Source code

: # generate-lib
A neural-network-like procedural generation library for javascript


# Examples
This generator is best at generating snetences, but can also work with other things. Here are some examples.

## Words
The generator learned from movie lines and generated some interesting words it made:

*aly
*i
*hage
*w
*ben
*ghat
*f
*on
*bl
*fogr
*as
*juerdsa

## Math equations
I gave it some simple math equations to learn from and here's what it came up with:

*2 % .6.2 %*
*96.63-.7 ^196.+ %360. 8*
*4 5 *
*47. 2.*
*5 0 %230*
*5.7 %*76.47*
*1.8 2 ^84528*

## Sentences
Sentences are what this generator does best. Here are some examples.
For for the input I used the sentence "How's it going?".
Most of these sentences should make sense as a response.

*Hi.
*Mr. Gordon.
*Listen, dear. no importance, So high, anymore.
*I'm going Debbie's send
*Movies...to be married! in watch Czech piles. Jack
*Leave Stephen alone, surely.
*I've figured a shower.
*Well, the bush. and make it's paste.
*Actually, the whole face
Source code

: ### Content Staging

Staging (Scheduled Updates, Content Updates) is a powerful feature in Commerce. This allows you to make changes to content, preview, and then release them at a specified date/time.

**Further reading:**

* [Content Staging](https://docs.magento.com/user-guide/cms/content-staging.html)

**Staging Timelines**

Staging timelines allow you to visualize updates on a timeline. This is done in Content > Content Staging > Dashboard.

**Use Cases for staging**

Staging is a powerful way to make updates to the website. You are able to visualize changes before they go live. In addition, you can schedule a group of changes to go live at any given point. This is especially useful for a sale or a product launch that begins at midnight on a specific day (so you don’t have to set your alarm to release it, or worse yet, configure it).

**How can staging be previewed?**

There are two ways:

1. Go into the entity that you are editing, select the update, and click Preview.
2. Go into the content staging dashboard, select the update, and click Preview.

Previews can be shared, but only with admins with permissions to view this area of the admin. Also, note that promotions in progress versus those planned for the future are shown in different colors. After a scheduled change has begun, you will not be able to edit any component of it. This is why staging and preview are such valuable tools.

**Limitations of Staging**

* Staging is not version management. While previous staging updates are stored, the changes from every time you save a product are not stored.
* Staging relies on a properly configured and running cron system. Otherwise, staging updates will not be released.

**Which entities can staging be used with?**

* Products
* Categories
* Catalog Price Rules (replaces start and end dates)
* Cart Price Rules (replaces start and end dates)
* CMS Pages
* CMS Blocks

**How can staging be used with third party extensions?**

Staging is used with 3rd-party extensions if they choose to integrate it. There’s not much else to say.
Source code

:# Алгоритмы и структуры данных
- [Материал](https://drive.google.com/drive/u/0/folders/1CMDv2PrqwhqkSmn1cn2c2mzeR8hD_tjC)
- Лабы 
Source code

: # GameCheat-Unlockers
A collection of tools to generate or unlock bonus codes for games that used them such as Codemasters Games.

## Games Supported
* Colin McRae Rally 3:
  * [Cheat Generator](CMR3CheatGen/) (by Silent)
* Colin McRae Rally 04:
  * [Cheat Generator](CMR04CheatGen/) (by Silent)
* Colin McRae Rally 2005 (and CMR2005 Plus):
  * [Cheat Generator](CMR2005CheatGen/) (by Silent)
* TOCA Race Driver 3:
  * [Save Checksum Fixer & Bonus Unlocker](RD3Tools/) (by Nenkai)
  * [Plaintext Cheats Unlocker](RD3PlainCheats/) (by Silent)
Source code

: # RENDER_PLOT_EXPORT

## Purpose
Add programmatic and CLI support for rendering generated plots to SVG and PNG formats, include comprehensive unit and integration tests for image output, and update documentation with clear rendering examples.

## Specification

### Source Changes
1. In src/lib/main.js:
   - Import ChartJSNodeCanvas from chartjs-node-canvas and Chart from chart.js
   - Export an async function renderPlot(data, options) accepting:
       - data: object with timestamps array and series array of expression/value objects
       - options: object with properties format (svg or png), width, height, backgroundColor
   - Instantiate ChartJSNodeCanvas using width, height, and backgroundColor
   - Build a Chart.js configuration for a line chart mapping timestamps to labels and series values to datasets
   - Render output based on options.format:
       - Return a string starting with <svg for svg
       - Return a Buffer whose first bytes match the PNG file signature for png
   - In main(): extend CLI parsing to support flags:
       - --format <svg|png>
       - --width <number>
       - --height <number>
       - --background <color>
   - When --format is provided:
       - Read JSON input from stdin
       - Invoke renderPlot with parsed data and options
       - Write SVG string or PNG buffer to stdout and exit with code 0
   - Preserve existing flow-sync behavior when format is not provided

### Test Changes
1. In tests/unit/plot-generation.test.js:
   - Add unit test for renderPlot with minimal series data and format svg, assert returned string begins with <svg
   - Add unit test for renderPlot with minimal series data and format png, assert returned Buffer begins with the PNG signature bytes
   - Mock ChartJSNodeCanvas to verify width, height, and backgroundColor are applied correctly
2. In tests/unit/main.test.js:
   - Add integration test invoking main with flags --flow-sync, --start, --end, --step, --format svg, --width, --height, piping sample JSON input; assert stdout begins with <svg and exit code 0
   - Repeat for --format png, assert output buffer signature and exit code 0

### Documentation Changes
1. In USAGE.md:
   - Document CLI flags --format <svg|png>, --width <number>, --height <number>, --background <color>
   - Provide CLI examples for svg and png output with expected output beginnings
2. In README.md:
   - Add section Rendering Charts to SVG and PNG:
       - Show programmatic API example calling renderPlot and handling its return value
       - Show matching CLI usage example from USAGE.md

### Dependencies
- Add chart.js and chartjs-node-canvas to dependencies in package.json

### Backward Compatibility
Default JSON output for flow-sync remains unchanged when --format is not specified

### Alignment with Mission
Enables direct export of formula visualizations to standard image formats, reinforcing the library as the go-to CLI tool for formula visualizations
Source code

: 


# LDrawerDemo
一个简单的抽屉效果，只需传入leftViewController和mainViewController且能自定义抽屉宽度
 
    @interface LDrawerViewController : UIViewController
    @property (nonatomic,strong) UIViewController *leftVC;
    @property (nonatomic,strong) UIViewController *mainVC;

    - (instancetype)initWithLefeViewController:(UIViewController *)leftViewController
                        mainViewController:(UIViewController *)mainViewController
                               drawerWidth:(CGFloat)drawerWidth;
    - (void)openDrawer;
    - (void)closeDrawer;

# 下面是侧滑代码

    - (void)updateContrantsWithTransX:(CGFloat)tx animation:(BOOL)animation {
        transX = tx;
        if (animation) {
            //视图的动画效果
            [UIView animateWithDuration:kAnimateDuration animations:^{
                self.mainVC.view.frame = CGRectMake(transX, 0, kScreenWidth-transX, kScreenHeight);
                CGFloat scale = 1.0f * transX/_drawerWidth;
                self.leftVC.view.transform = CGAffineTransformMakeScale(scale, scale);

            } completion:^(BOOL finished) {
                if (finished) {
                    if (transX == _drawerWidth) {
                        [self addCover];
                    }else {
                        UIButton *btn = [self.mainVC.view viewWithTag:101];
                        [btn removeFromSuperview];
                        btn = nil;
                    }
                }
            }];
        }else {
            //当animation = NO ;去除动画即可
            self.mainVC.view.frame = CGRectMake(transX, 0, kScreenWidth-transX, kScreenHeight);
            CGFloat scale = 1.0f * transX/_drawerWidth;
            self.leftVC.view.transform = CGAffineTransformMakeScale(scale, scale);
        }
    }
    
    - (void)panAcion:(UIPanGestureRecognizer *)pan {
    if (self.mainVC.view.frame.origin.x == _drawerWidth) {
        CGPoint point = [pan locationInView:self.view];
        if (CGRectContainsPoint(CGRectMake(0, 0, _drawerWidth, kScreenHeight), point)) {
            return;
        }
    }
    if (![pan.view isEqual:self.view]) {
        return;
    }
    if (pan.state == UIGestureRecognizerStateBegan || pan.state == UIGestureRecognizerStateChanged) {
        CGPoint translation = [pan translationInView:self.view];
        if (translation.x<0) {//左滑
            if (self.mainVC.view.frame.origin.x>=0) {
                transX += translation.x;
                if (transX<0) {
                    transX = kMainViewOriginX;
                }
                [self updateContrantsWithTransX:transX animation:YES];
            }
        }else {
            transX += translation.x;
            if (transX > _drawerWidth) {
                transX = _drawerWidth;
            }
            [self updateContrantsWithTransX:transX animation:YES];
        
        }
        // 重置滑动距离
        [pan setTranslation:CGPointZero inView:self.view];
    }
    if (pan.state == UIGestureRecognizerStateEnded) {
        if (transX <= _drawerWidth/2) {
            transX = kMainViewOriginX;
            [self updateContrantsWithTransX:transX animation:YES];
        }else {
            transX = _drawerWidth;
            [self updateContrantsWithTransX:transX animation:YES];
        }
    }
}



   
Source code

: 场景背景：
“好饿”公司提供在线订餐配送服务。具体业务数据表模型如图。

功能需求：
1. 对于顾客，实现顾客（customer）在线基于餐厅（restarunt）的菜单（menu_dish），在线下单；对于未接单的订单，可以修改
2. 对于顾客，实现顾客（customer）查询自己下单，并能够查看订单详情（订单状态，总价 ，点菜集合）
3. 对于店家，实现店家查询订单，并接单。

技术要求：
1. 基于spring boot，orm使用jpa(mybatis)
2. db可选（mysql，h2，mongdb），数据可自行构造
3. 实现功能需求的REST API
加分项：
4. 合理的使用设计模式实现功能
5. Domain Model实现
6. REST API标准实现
================
• _WHAT TO DO_
Each line of the entries that contains the word "tests" should be listed.

• _SOLUTION FOR THIS EXERCISE_
Add programmatic and CLI support for rendering generated plots to SVG and PNG formats, include comprehensive unit and integration tests for image output, and update documentation with clear rendering examples.
1. In tests/unit/plot-generation.test.js:
2. In tests/unit/main.test.js:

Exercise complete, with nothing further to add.